Cuatro días estuvo preso
en el salón de la Intendencia
porque no aceptaba
renunciar a la presidencia.

Entonces Blanquet y Díaz
lo martirizaron ahí;
ellos fueron los verdugos
que así saciaban su odio.

Ellos lo golpeaban
hasta que él se desmayaba,
con lujo de crueldad
para hacerla renunciar.

Luego con hierros candentes
lo quemaron sin piedad.
Y sólo se desmayaba;
nada le hacían las llamas.

Pero todo fue en vano,
por su enorme valentía,
porque prefería morir;
¡Qué gran corazón tenía!

Este fue el fin de la vida
de aquél que era el redentor
de la República indígena
y del pueblo, salvador.

Lo sacaron de Palacio;
En un asalto murió,
dijo Huerta con cinismo,
pero nadie le creyó.

¡Oh!, calle de Lecumberri
ya se acabó tu alegría,
pues por ti pasó Madero
rumbo a la Penitenciaría.

El veintidós de febrero
siempre se recordará;
La Virgen de Guadalupe
y Dios lo perdonarán.

Adiós. mi México lindo,
donde Madero murió;
adiós, adiós al Palacio
en que el apóstol cayó.

¡Señores no hay nada eterno
y no hay nada sincero;
vean lo que le pasó
a don Francisco I. Madero!

Cuando la canción iba a la mitad, todos los soldados la tarareaban, pero al terminar se hizo un resonante silencio.

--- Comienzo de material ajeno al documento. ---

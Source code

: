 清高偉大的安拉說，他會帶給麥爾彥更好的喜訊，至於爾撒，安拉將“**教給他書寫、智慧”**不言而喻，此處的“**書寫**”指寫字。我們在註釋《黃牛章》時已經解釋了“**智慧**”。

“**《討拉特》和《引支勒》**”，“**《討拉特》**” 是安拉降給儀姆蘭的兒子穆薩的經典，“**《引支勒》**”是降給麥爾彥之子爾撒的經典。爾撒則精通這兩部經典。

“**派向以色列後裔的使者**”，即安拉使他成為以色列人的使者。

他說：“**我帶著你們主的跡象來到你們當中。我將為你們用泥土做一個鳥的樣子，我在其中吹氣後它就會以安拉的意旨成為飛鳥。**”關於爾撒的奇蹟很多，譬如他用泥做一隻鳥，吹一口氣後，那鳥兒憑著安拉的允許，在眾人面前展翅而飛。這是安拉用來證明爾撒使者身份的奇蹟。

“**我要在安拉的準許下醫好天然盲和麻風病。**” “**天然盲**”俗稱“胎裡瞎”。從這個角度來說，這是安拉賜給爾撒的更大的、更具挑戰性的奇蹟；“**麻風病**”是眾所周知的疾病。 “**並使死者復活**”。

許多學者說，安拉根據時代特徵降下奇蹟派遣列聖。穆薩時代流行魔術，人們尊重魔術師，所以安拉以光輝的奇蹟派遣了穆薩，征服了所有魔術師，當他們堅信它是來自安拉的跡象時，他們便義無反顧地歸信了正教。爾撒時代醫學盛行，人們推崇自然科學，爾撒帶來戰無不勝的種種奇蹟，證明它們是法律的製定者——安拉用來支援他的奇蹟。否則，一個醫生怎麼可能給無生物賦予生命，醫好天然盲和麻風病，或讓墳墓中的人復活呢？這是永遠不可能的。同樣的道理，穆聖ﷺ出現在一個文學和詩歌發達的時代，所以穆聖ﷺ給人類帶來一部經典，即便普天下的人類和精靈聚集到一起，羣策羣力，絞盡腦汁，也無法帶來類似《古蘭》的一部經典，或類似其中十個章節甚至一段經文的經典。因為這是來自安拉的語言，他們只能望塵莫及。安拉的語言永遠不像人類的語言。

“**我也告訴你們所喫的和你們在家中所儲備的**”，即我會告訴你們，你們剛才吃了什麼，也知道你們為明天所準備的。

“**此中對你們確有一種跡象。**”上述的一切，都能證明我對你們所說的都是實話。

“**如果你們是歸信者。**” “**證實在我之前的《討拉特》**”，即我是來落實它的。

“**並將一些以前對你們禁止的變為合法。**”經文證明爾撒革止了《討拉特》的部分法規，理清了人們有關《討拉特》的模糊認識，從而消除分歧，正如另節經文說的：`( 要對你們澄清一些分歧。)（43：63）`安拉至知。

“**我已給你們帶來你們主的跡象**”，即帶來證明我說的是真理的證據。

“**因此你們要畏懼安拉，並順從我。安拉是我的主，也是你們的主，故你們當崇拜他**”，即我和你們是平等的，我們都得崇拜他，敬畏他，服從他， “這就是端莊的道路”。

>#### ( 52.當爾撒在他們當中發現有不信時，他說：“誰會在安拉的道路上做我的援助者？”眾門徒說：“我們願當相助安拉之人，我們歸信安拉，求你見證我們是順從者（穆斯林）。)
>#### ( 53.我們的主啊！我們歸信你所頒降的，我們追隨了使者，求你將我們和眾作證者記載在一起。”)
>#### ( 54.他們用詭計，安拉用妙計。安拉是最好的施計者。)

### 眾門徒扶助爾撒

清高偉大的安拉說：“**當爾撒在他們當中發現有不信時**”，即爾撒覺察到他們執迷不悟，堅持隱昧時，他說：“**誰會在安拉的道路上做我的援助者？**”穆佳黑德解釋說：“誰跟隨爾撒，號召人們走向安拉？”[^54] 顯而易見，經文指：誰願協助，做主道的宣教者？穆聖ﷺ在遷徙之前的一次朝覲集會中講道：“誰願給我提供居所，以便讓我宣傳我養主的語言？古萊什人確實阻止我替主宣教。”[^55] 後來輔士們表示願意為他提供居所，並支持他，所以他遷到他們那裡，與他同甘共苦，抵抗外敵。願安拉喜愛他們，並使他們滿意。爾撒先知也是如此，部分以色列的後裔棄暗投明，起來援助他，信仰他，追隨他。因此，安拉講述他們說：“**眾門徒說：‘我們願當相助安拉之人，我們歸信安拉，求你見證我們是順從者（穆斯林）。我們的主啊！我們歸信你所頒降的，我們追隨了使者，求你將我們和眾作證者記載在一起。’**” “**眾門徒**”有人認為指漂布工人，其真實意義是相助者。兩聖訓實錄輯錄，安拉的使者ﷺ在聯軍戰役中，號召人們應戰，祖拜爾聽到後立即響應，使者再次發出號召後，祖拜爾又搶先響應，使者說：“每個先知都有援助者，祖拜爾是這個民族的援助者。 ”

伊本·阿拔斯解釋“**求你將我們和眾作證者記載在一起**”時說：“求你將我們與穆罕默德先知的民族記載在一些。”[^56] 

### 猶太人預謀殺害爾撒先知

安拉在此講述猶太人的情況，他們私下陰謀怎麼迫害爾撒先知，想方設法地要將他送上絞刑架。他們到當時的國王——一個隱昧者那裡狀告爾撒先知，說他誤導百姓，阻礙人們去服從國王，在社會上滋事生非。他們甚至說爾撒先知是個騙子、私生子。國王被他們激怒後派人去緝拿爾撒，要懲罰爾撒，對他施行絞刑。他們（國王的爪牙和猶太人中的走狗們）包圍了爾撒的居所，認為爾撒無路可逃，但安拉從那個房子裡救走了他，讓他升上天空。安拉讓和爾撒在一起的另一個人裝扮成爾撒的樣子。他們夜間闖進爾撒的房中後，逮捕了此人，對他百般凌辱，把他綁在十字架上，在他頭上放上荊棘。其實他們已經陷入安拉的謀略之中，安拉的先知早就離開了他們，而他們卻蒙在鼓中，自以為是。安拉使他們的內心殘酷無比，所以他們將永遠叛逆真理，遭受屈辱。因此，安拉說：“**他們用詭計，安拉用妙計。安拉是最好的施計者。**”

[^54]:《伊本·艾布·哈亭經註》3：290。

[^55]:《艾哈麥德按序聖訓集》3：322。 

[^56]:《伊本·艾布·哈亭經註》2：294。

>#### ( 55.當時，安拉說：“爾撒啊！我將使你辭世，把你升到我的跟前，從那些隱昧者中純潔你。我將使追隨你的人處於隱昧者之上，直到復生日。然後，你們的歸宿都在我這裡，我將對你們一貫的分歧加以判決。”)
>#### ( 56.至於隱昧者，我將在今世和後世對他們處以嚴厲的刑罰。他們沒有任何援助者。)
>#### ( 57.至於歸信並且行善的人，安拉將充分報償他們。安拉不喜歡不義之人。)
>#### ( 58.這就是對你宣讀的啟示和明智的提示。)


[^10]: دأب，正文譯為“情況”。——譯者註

- Nosotros peleamos -dijo Isidro Amayo- por la libertad.

- ¿Qué quieren decir con libertad?

- ¡Libertad es cuando yo puedo hacer lo que quiero!

- ¿Pero supongamos que esto daña a otra persona?

Me contestó, muy seguro, con la gran frase de Benito Juárez:

- ¡El respeto al derecho ajeno es la paz!

Yo no esperaba esto. Me sorprendió el concepto de libertad de estos mestizos descalzos. Creo que ésta es la única definición correcta de la libertad: ¡hacer lo que uno quiere! Los norteamericanos me la citan triunfalmente como un ejemplo de la irresponsabilidad de los mexicanos. Pero, pienso que es mejor definición que la nuestra: Libertad es el derecho de hacer lo que la justicia dice.

Cualquier estudiante mexicano conoce la definición de paz, y parece que también entienden muy bien lo que significa. Sin embargo, dicen que los mexicanos no quieren paz. Esto es una mentira, una mentira estúpida. ¡Dejemos que los estadounidenses se tomen la molestia de ir preguntando por todo el ejército maderista si quieren paz o no! La gente está cansada de la guerra.

Pero, para ser justos, debo escribir sobre lo que dijo Juan Sánchez:

- ¿Hay guerra en Estados Unidos ahora? -preguntó.

- No -le respondí mintiendo.

- ¿No hay ninguna guerra en absoluto? -meditó por un momento-. ¿Cómo se entretienen entonces ...?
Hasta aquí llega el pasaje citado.